しみ一つない真っ白な壁に色とりどりの蝶が飾られていた。小さな標本箱の中で物言わず翅を広げている。他に客はいない。僕一人の空間になるように誰かが仕組んだのではないかと思われるほど、その空間は誰にも乱されていなくて息を呑むほど美しかった。呼吸も足音もない、無音の世界だった。
僕は腰丈の展示ケースの縁に手を置き、ずらりと並ぶ蝶を眺めた。ふと顔を上げると、壁に飾られた蝶も真近に見え、瑠璃色や黄緑、黒や銀の色彩が目の前に広がった。

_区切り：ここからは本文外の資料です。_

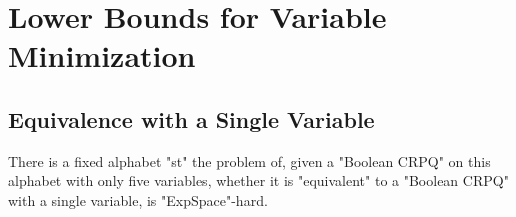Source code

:\section{Lower Bounds for Variable Minimization}
\label{apdx-sec:lowerbound-variables}

\subsection{Equivalence with a Single Variable}

\begin{theorem}
	\AP\label{thm:variable-minimization-lowerbound}
	There is a fixed alphabet "st" the problem of, given a "Boolean CRPQ"
	on this alphabet with only five variables, whether it is "equivalent"
	to a "Boolean CRPQ" with a single variable, is "ExpSpace"-hard.
\end{theorem}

この蝶たちも、かつては生きていたのだ。人間に出会い、体にピンを刺されるまで、鮮やかな翅を輝かせて空を飛び、蜜を吸って人知れず鼓動を打っていたのだ。それが何かの巡り合わせで人間と出会ってしまい、生きることも朽ちることもない展示物になってしまった。
僕にも心臓というものがあるけれど、こんなちっぽけで無価値なものでも、ピンが刺されたら生命最後の悲鳴を上げ、次の瞬間には生命ではないものになっているんだろう。
僕は標本箱に書かれた蝶の名前や翅の色形をメモしていった。小さな箱に閉じ込められた魂の拓本は宝石のように煌めき、命を失った今も翅を燃やしていた。